Comment « l’organisateur du carnage » – les propres mots de Dalein- a pu attirer soudainement l’estime du meilleur « ennemi » Cellou – du fait du nombre important de ses militants ayant payé les frais dudit carnage-?

La question mérite qu’on s’y attarde en raison de son importance, si l’on veut cerner les contours politiques sinon électoralistes de cette spectaculaire volte-face. Qui pousse l’opposant Cellou à tourner le dos en signe de mépris à la mémoire des 150 Guinéens tués, selon l’enquête internationale menée à cet effet.

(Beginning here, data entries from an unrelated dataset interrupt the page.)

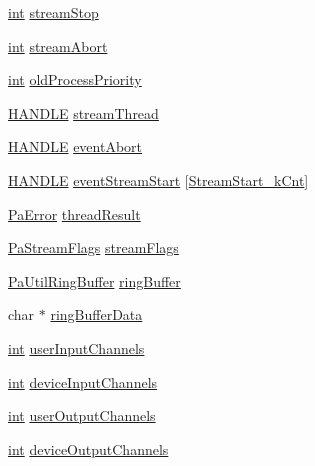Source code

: \begin{DoxyCompactItemize}
\item 
\hyperlink{xmltok_8h_a5a0d4a5641ce434f1d23533f2b2e6653}{int} \hyperlink{struct_____pa_win_wdm_stream_a970f778b68693673b00fedf8ff4f201d}{stream\+Stop}
\item 
\hyperlink{xmltok_8h_a5a0d4a5641ce434f1d23533f2b2e6653}{int} \hyperlink{struct_____pa_win_wdm_stream_acaa0f377d2148764a2c6dd97c75e87d7}{stream\+Abort}
\item 
\hyperlink{xmltok_8h_a5a0d4a5641ce434f1d23533f2b2e6653}{int} \hyperlink{struct_____pa_win_wdm_stream_a0ab2edba0df711bbda00f8030f290db0}{old\+Process\+Priority}
\item 
\hyperlink{_sound_touch_d_l_l_8h_aa8c0374618b33785ccb02f74bcfebc46}{H\+A\+N\+D\+LE} \hyperlink{struct_____pa_win_wdm_stream_a696e6c139cc0dfad91ab108dbf446a12}{stream\+Thread}
\item 
\hyperlink{_sound_touch_d_l_l_8h_aa8c0374618b33785ccb02f74bcfebc46}{H\+A\+N\+D\+LE} \hyperlink{struct_____pa_win_wdm_stream_a2ec042a491ca1d0d8a071f4c4901e4c4}{event\+Abort}
\item 
\hyperlink{_sound_touch_d_l_l_8h_aa8c0374618b33785ccb02f74bcfebc46}{H\+A\+N\+D\+LE} \hyperlink{struct_____pa_win_wdm_stream_a03f53464c73a442fdb86f340fe54e369}{event\+Stream\+Start} \mbox{[}\hyperlink{pa__win__wdmks_8c_abf83566c082ff992efb67a6a533c7ec5a015288f4751df2a3c5680952db2ebc97}{Stream\+Start\+\_\+k\+Cnt}\mbox{]}
\item 
\hyperlink{portaudio_8h_a4949e4a8ef9f9dbe8cbee414ce69841d}{Pa\+Error} \hyperlink{struct_____pa_win_wdm_stream_a3fde31efa009b90dc634e4cb24507976}{thread\+Result}
\item 
\hyperlink{portaudio_8h_a37c7ac3ace7d2dd1430f40ecdee4ebb6}{Pa\+Stream\+Flags} \hyperlink{struct_____pa_win_wdm_stream_a515c790a2cfb6e012e152dc1713feb5c}{stream\+Flags}
\item 
\hyperlink{struct_pa_util_ring_buffer}{Pa\+Util\+Ring\+Buffer} \hyperlink{struct_____pa_win_wdm_stream_adece2546e5f0f11c92aa5ddd757bc251}{ring\+Buffer}
\item 
char $\ast$ \hyperlink{struct_____pa_win_wdm_stream_aad0c5a37686d5d36e970628c720348fd}{ring\+Buffer\+Data}
\item 
\hyperlink{xmltok_8h_a5a0d4a5641ce434f1d23533f2b2e6653}{int} \hyperlink{struct_____pa_win_wdm_stream_ac89b1708e9a4877523c85ed6961d4fe7}{user\+Input\+Channels}
\item 
\hyperlink{xmltok_8h_a5a0d4a5641ce434f1d23533f2b2e6653}{int} \hyperlink{struct_____pa_win_wdm_stream_ae9c3eec995fc49fa3fadb925430b359c}{device\+Input\+Channels}
\item 
\hyperlink{xmltok_8h_a5a0d4a5641ce434f1d23533f2b2e6653}{int} \hyperlink{struct_____pa_win_wdm_stream_a4d0bdb5754a747c2be09c7a3829efa9c}{user\+Output\+Channels}
\item 
\hyperlink{xmltok_8h_a5a0d4a5641ce434f1d23533f2b2e6653}{int} \hyperlink{struct_____pa_win_wdm_stream_aea3f97d4daebbcf1865bcce7103e5e1b}{device\+Output\+Channels}
\end{DoxyCompactItemize}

S’y ajoutent, des milliers de disparus, de blessés et puis…

En réalité, le chef de l’opposition ne parait plus tranquille dans son fauteuil, depuis la fameuse phrase de Sidya Touré sur une radio locale de la place. Lorsqu’il a publiquement affirmé qu’il ne soutiendra pas désormais son « ex » mentor Cellou, en cas de second tour de la prochaine élection présidentielle.

A la limite, on peut comprendre les ennuis et l’idée fixe de Cellou à tout tenter pour arriver au pouvoir. Par contre, ce que l’on ne comprend assez et qui parait curieux dans le soutien du leader de l’Ufdg à Dadis Camara, c’est le silence inquiétant des associations des victimes du 28 septembre 2009, des organisations locales de défense des droits de l’homme et celles internationales comme la Fédération internationale des droits de l’homme, généralement promptes à dénoncer des cas de promotion administrative des personnes suspectes et à réclamer de manière parfois déconcertante, l’inculpation des personnes sur lesquelles pèsent des soupçons de responsabilité même morale dans lesdits événements. Dont le cas Moussa Dadis Camara.

Dès lors, l’on peut dorénavant comprendre aisément la propension peu logique, de certaines organisations dites indépendantes des droits de l’homme à sélectivement dénoncer avec empressement, les agissements des uns en protégeant ceux des autres. La politique deux poids deux mesures…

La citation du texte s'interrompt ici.